**Exercise instructions**
Search the data below, and report every line in which "many" occurs.

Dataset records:
::::::

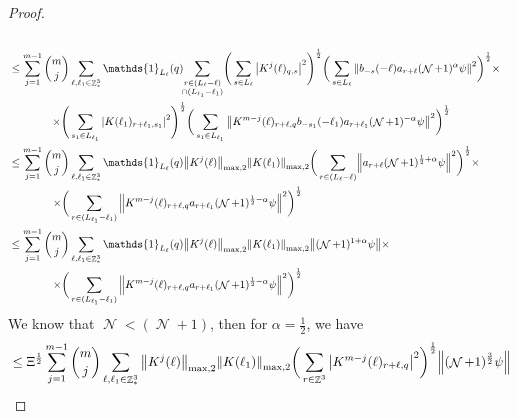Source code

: \documentclass[sn-mathphys, Numbered ,a4paper]{sn-jnl}%
\DeclareMathOperator{\Z}{\mathbb{Z}}
\DeclareMathOperator{\NN}{\mathcal{N}}
\newcommand{\half}{\frac{1}{2}}
\newcommand{\normmaxii}[1]{\norm{#1}_{\mathrm{max,2}}}
\theoremstyle{plain}
\theoremstyle{definition}
\theoremstyle{remark}
\theoremstyle{plain}
\theoremstyle{definition}
\theoremstyle{remark}
\begin{document}
{\begin{proof}
\begin{alignat}{2}
\begin{aligned}[t]
 	\end{aligned} \nonumber\\
 	&\leq \sum\limits_{j=1}^{m-1} \begin{aligned}[t] {{m}\choose j} &\sum\limits_{\ell, \ell_1\in \Z^3_*} \mathds{1}_{L_{\ell}}(q)\!\! 
 		\sum\limits_{\substack{r\in (L_{\ell}-\ell) \\ \cap (L_{\ell_1}-\ell_1)}}\! \Bigg( \sum\limits_{s \in L_\ell} \abs{K^{j}(\ell)_{q,s}}^2\Bigg)^\half \bigg( \sum\limits_{s \in L_\ell}\norm{  b_{-s}(-\ell) a_{r+\ell} (\NN+1)^{\alpha}\psi}^2\bigg)^\half \times\nonumber\\ \times \Bigg( &\sum\limits_{s_1 \in L_{\ell_1}} \abs{ K(\ell_1)_{r+\ell_1,s_1} }^2\Bigg)^\half \bigg(\sum\limits_{s_1 \in L_{\ell_1}}\norm{ K^{m-j}(\ell)_{r+\ell,q}  b_{-s_1}(-\ell_1)  a_{r+\ell_1} (\NN+1)^{-\alpha}\psi }^2\bigg)^\half
 	\end{aligned} \nonumber\\   
 	&\leq \sum\limits_{j=1}^{m-1} \begin{aligned}[t]{{m}\choose j} &\sum\limits_{\ell,\ell_1 \in \Z^3_*} \mathds{1}_{L_{\ell}}(q) \normmaxii{K^j(\ell)} \normmaxii{K(\ell_1)} 
 		\bigg( \sum\limits_{r\in (L_{\ell}-\ell)}\!  \norm{ a_{r+\ell} (\NN+1)^{\half+\alpha}\psi}^2\bigg)^\half \times \nonumber\\ \times 
 		\bigg( &\sum\limits_{r\in (L_{\ell_1}-\ell_1) }\norm{ K^{m-j}(\ell)_{r+\ell,q}   a_{r+\ell_1} (\NN+1)^{\half-\alpha}\psi }^2\bigg)^\half
 	\end{aligned} \nonumber\\
 	&\leq \sum\limits_{j=1}^{m-1} \begin{aligned}[t]{{m}\choose j} &\sum\limits_{\ell,\ell_1 \in \Z^3_*} \mathds{1}_{L_{\ell}}(q) \normmaxii{K^j(\ell)} \normmaxii{K(\ell_1)}  
 		\norm{ (\NN+1)^{1+\alpha}\psi} \times \nonumber\\ \times 
 		\bigg( &\sum\limits_{r\in  (L_{\ell_1}-\ell_1) }  \norm{ K^{m-j}(\ell)_{r+\ell,q} a_{r+\ell_1} (\NN+1)^{\half-\alpha}\psi }^2\bigg)^\half \end{aligned} \nonumber\\
 \end{alignat}
 We know that $\NN<(\NN+1)$, then for $\alpha = \half$, we have
 \begin{alignat}{2}
 	&\leq \Xi^\half\sum\limits_{j=1}^{m-1} {{m}\choose j} \sum\limits_{\ell, \ell_1\in \Z^3_*} \normmaxii{K^j(\ell)} \normmaxii{K(\ell_1)} \bigg(\sum\limits_{r\in \Z^3}  \abs{ K^{m-j}(\ell)_{r+\ell,q} }^2\bigg)^\half  \norm{(\NN+1)^\frac{3}{2} \psi}  \nonumber\\

\end{alignat}
\end{proof}}
\end{document}
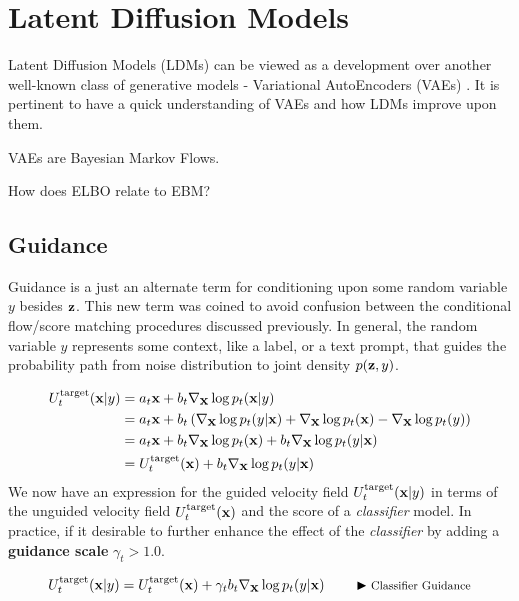 \documentclass[a4paper, 11pt]{article}
\begin{document}
\section{Latent Diffusion Models}

Latent Diffusion Models (LDMs) can be viewed as a development over another well-known class of generative models - Variational AutoEncoders (VAEs) \cite{dieleman2023perspectives}. It is pertinent to have a quick understanding of VAEs and how LDMs improve upon them.

VAEs are Bayesian Markov Flows.

How does ELBO relate to EBM? 


\subsection{Guidance}

Guidance is a just an alternate term for conditioning upon some random variable $y$ besides $\mbox{$\mbox{$\mathbf{z}$}$}$. This new term was coined to avoid confusion between the conditional flow/score matching procedures discussed previously. In general, the random variable $y$ represents some context, like a label, or a text prompt, that guides the probability path from noise distribution to joint density $p(\mbox{$\mbox{$\mathbf{z}$}$}, y)$. 

\begin{align}
    U_t^{\text{target}}(\mbox{$\mbox{$\mathbf{x}$}$} | y) &= a_t \mbox{$\mbox{$\mathbf{x}$}$} + b_t \nabla_{\mbox{$\mbox{$\mathbf{x}$}$}} \log p_t(\mbox{$\mbox{$\mathbf{x}$}$} | y) \\
    &= a_t \mbox{$\mbox{$\mathbf{x}$}$} + b_t  \left ( \nabla_{\mbox{$\mbox{$\mathbf{x}$}$}}\log p_t( y | \mbox{$\mbox{$\mathbf{x}$}$}) + \nabla_{\mbox{$\mbox{$\mathbf{x}$}$}}\log p_t(\mbox{$\mbox{$\mathbf{x}$}$}) - \nabla_{\mbox{$\mbox{$\mathbf{x}$}$}}\log p_t(y) \right) \\
    &= a_t \mbox{$\mbox{$\mathbf{x}$}$} + b_t \nabla_{\mbox{$\mbox{$\mathbf{x}$}$}}\log p_t(\mbox{$\mbox{$\mathbf{x}$}$}) + b_t \nabla_{\mbox{$\mbox{$\mathbf{x}$}$}}\log p_t( y | \mbox{$\mbox{$\mathbf{x}$}$})   \\
    &= U_t^{\text{target}}(\mbox{$\mbox{$\mathbf{x}$}$}) + b_t \nabla_{\mbox{$\mbox{$\mathbf{x}$}$}}\log p_t( y | \mbox{$\mbox{$\mathbf{x}$}$})
\end{align}
We now have an expression for the guided velocity field $U_t^{\text{target}}(\mbox{$\mbox{$\mathbf{x}$}$} | y)$ in terms of the unguided velocity field $U_t^{\text{target}}(\mbox{$\mbox{$\mathbf{x}$}$})$ and the score of a \emph{classifier} model. In practice, if it desirable to further enhance the effect of the \emph{classifier} by adding a \textbf{guidance scale} $\gamma_t > 1.0$.

\begin{align}
    U_t^{\text{target}}(\mbox{$\mbox{$\mathbf{x}$}$} | y)  = U_t^{\text{target}}(\mbox{$\mbox{$\mathbf{x}$}$}) + \gamma_t b_t \nabla_{\mbox{$\mbox{$\mathbf{x}$}$}}\log p_t( y | \mbox{$\mbox{$\mathbf{x}$}$}) \qquad \blacktriangleright\text{\footnotesize Classifier Guidance} \label{eq:class-guidance}
\end{align}
\end{document}

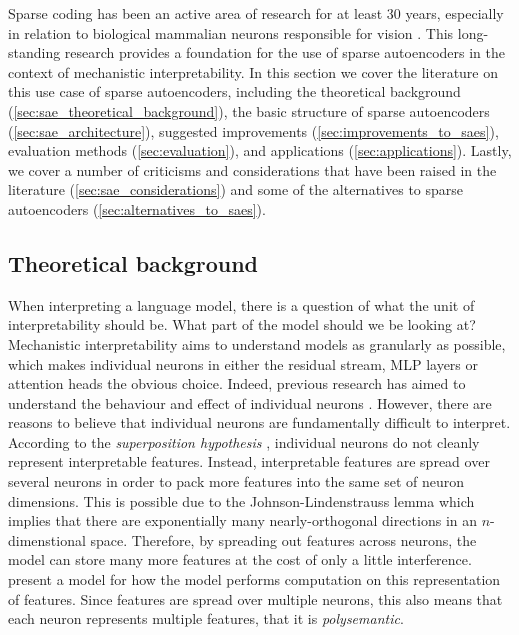 Sparse coding has been an active area of research for at least 30 years, especially in relation to biological mammalian neurons responsible for vision \parencite{olshausen_sparse_1997}\parencite{lee_efficient_2006}.
This long-standing research provides a foundation for the use of sparse autoencoders in the context of mechanistic interpretability.
In this section we cover the literature on this use case of sparse autoencoders, including the theoretical background (\autoref{sec:sae_theoretical_background}), the basic structure of sparse autoencoders (\autoref{sec:sae_architecture}), suggested improvements (\autoref{sec:improvements_to_saes}), evaluation methods (\autoref{sec:evaluation}), and applications (\autoref{sec:applications}).
Lastly, we cover a number of criticisms and considerations that have been raised in the literature (\autoref{sec:sae_considerations}) and some of the alternatives to sparse autoencoders (\autoref{sec:alternatives_to_saes}).

\subsection{Theoretical background}
\label{sec:sae_theoretical_background}
When interpreting a language model, there is a question of what the unit of interpretability should be.
What part of the model should we be looking at?
Mechanistic interpretability aims to understand models as granularly as possible, which makes individual neurons in either the residual stream, MLP layers or attention heads the obvious choice.
Indeed, previous research has aimed to understand the behaviour and effect of individual neurons \parencite{foote_neuron_2023}\parencite{bills_language_2023}.
However, there are reasons to believe that individual neurons are fundamentally difficult to interpret.
According to the \emph{superposition hypothesis} \parencite{elhage_toy_2022}, individual neurons do not cleanly represent interpretable features.
Instead, interpretable features are spread over several neurons in order to pack more features into the same set of neuron dimensions.
This is possible due to the Johnson-Lindenstrauss lemma which implies that there are exponentially many nearly-orthogonal directions in an $n$-dimenstional space.
Therefore, by spreading out features across neurons, the model can store many more features at the cost of only a little interference.
\textcite{vaintrob_toward_2024} present a model for how the model performs computation on this representation of features.
Since features are spread over multiple neurons, this also means that each neuron represents multiple features, that it is \emph{polysemantic}.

::::::

**Response to this exercise**
This is possible due to the Johnson-Lindenstrauss lemma which implies that there are exponentially many nearly-orthogonal directions in an $n$-dimenstional space.
Therefore, by spreading out features across neurons, the model can store many more features at the cost of only a little interference.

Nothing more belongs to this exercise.